Stored items from a collection:
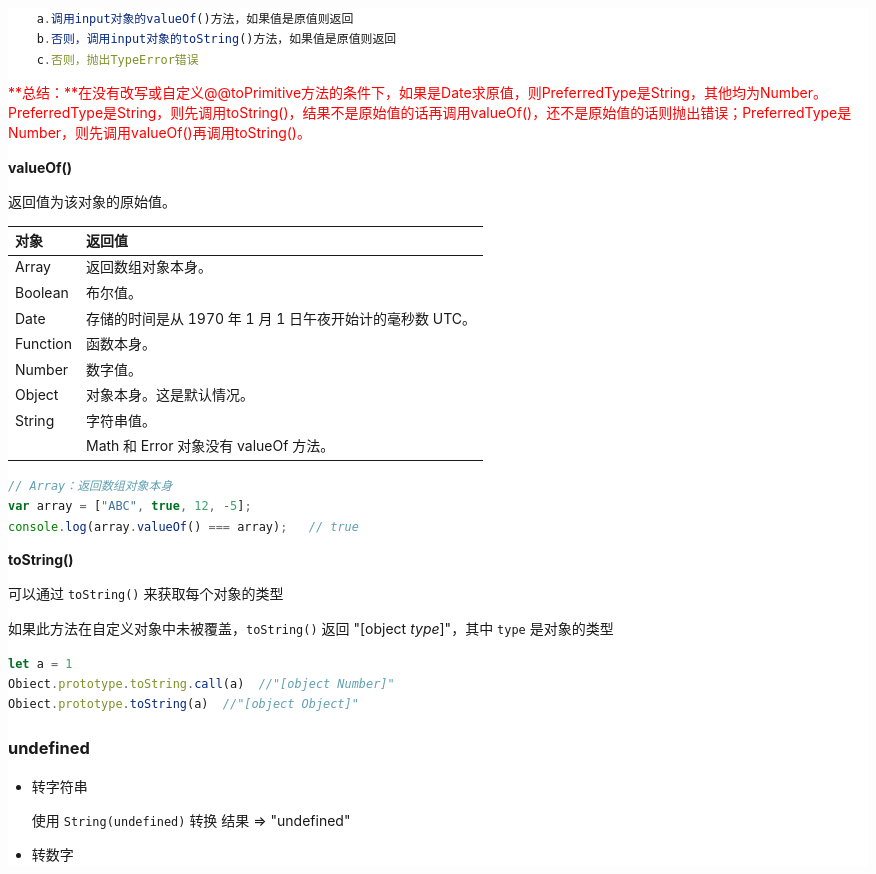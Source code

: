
 ```javascript
	a.调用input对象的valueOf()方法，如果值是原值则返回
	b.否则，调用input对象的toString()方法，如果值是原值则返回
	c.否则，抛出TypeError错误
```

<font color="red">**总结：**在没有改写或自定义@@toPrimitive方法的条件下，如果是Date求原值，则PreferredType是String，其他均为Number。PreferredType是String，则先调用toString()，结果不是原始值的话再调用valueOf()，还不是原始值的话则抛出错误；PreferredType是Number，则先调用valueOf()再调用toString()。</font>

**valueOf()**

返回值为该对象的原始值。

| **对象** | **返回值**                                               |
| :------- | :------------------------------------------------------- |
| Array    | 返回数组对象本身。                                       |
| Boolean  | 布尔值。                                                 |
| Date     | 存储的时间是从 1970 年 1 月 1 日午夜开始计的毫秒数 UTC。 |
| Function | 函数本身。                                               |
| Number   | 数字值。                                                 |
| Object   | 对象本身。这是默认情况。                                 |
| String   | 字符串值。                                               |
|          | Math 和 Error 对象没有 valueOf 方法。                    |

```javascript
// Array：返回数组对象本身
var array = ["ABC", true, 12, -5];
console.log(array.valueOf() === array);   // true
```



**toString()**

可以通过 `toString()` 来获取每个对象的类型

如果此方法在自定义对象中未被覆盖，`toString()` 返回 "[object *type*]"，其中 `type` 是对象的类型

```javascript
let a = 1
Obiect.prototype.toString.call(a)  //"[object Number]"
Obiect.prototype.toString(a)  //"[object Object]"
```

### undefined

- 转字符串

  使用 `String(undefined)` 转换 结果 => "undefined"

- 转数字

• [WHAT THIS TASK INVOLVES]: Report every line of the data in which "undefined" appears.

• [ANSWER TO THE PROBLEM]:
### undefined
  使用 `String(undefined)` 转换 结果 => "undefined"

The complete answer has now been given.